A Praça das Primaveras Democráticas da Guatemala volta a se encher
El Faro — Um fechamento eufórico da campanha presidencial no centro da cidade da Guatemala remete à revolução guatemalteca de 1944 e aos protestos massivos contra a corrupção em 2015. No entanto, o eleitorado desconfiado ainda está conhecendo quem se apresenta como herdeiro, o candidato Bernardo Arévalo, que em meio a uma crise democrática prometeu abrir caminho para uma “nova primavera”.

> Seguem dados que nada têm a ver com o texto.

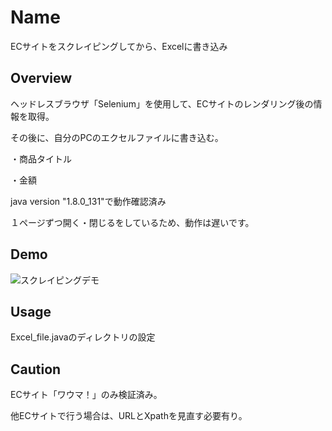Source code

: Name
====
ECサイトをスクレイピングしてから、Excelに書き込み

## Overview
ヘッドレスブラウザ「Selenium」を使用して、ECサイトのレンダリング後の情報を取得。

その後に、自分のPCのエクセルファイルに書き込む。

・商品タイトル

・金額

java version "1.8.0_131"で動作確認済み

１ページずつ開く・閉じるをしているため、動作は遅いです。

## Demo
![スクレイピングデモ](https://user-images.githubusercontent.com/43311555/61576593-cd175780-ab16-11e9-980a-9dfc85eb043c.gif)

## Usage
Excel_file.javaのディレクトリの設定

## Caution
ECサイト「ワウマ！」のみ検証済み。

他ECサイトで行う場合は、URLとXpathを見直す必要有り。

Quando o candidato presidencial Bernardo Arévalo subiu ao palco para fazer seu discurso de encerramento de campanha, uma onda de aplausos varreu a Praça da Constituição no centro histórico da cidade da Guatemala, lotada com centenas de pessoas. Era a noite de 16 de agosto. A praça de um quilômetro quadrado estava completamente cheia. Há uma estranha sensação de inevitabilidade de sua vitória em meio a uma crise democrática que tem perturbado o país da América Central por mais de quatro anos.
Apoiado na história que esta praça nos traz e na semente que germinará, Arévalo proclama que não repetirão o que seus antecessores fizeram, mas sim formarão uma nova primavera. “A nova primavera acabará com os corruptos!”, exclama o candidato.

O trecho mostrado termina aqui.